*** Begin section ***
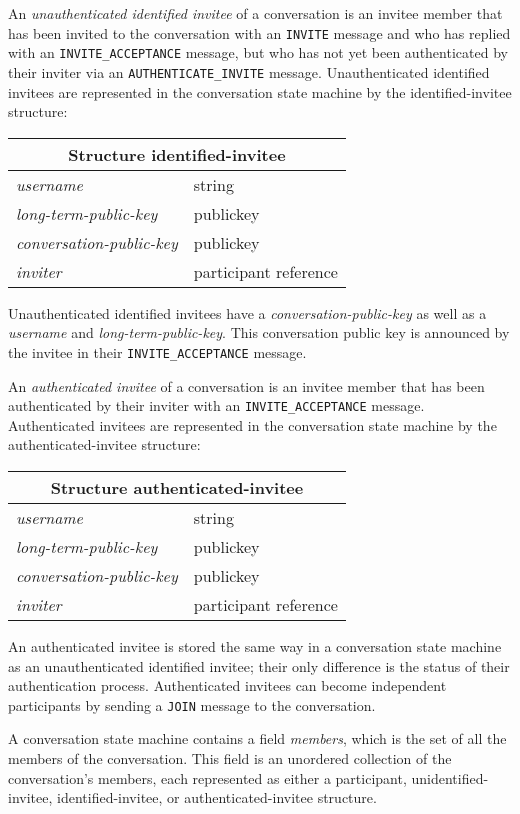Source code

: \documentclass{article}
\def\message#1{\texttt{#1}}
\def\smfield#1{\textsl{#1}}
\def\type#1{\textsf{#1}}
\newenvironment{struct}[1]{
\newcommand{\structfield}[2]{
\smfield{##1} & \type{##2} \\
\hline
}
\par
\vspace{-\medskipamount}
\hspace{2em minus 2em}\begin{tabular}{|l|l|}
\hline
\multicolumn{2}{|c|}{Structure \type{#1}} \\
\hline
\hline
}{
\end{tabular}
\vspace{-\medskipamount}
\par
}
\begin{document}
An \emph{unauthenticated identified invitee} of a conversation is an invitee member that has been invited to the conversation with an \message{INVITE} message and who has replied with an \message{INVITE\_ACCEPTANCE} message, but who has not yet been authenticated by their inviter via an \message{AUTHENTICATE\_INVITE} message.
Unauthenticated identified invitees are represented in the conversation state machine by the \type{identified-invitee} structure:
\begin{struct}{identified-invitee}
\structfield{username}{string}
\structfield{long-term-public-key}{publickey}
\structfield{conversation-public-key}{publickey}
\structfield{inviter}{participant reference}
\end{struct}
Unauthenticated identified invitees have a \smfield{conversation-public-key} as well as a \smfield{username} and \smfield{long-term-public-key}.
This conversation public key is announced by the invitee in their \message{INVITE\_ACCEPTANCE} message.

An \emph{authenticated invitee} of a conversation is an invitee member that has been authenticated by their inviter with an \message{INVITE\_ACCEPTANCE} message.
Authenticated invitees are represented in the conversation state machine by the \type{authenticated-invitee} structure:
\begin{struct}{authenticated-invitee}
\structfield{username}{string}
\structfield{long-term-public-key}{publickey}
\structfield{conversation-public-key}{publickey}
\structfield{inviter}{participant reference}
\end{struct}
An authenticated invitee is stored the same way in a conversation state machine as an unauthenticated identified invitee; their only difference is the status of their authentication process.
Authenticated invitees can become independent participants by sending a \message{JOIN} message to the conversation.


A conversation state machine contains a field \smfield{members}, which is the set of all the members of the conversation.
This field is an unordered collection of the conversation's members, each represented as either a \type{participant}, \type{unidentified-invitee}, \type{identified-invitee}, or \type{authenticated-invitee} structure.
\end{document}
*** End section ***
→ **ASSIGNMENT**
Show me every line of the entries above that holds "smfield".

→ **SOLUTION**
\def\smfield#1{\textsl{#1}}
\smfield{##1} & \type{##2} \\
Unauthenticated identified invitees have a \smfield{conversation-public-key} as well as a \smfield{username} and \smfield{long-term-public-key}.
A conversation state machine contains a field \smfield{members}, which is the set of all the members of the conversation.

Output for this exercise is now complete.